The FTC's Bureau of Economics relased their FACTA study, which concludes that:
- Credit scores effectively predict ... the total cost of [auto insurance] claims.
- Credit scores permit insurers to evaluate risk with greater accuracy, which may make them more willing to offer insurance to higher-risk consumers ... . [note: this is why you can call up GEICO, let them look at your credit report, and get an auto insurance quote over the phone].
- ..as a group, African-Americans and Hispanics tend to have lower scores than non-Hispanic whites and Asians.
- ...scores effectively predict risk of claims within racial and ethnic groups.
- The Commission could not develop an alternative scoring model that would continue to predict risk effectively, yet decrease the differences in scores among racial and ethnic groups.
Theory tells us that in states which ban the use of credit scores to price insurance (California and Massassachusetts) insurance companies would find it more costly to distinguish high from low risks, so they may lump them together (called "pooling"), and price insurance at the average risk.
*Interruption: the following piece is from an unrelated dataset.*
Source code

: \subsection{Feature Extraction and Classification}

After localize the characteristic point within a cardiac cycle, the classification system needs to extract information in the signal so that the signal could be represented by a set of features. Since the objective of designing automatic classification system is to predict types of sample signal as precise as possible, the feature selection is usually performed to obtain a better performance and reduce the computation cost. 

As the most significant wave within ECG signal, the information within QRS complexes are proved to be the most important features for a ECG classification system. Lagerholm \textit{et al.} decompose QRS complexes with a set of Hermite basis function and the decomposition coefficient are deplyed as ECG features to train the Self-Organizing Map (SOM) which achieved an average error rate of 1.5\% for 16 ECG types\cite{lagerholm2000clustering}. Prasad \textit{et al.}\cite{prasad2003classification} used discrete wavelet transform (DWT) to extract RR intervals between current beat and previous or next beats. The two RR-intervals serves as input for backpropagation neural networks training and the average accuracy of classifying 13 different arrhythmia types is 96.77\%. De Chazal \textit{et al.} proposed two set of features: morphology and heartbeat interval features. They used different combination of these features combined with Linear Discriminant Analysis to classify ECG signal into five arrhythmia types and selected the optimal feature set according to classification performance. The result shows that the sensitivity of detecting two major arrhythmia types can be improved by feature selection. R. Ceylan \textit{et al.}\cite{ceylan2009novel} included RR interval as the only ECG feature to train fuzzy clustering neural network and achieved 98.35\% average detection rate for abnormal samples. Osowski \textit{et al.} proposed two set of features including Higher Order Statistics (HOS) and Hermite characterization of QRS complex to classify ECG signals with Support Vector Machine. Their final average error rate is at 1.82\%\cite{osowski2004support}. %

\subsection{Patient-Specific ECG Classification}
Or they may be concerned that only high risks would be willing to buy high-priced insurance (what economists call "adverse selection") and price high or, if price controls prevent high prices, exit the market.
I would be curious if any of our readers know of novel uses of credit scores as a screening mechanism, or if they have developed better predictors (point 5) in a particular application, like pricing insurance or screening job applicants.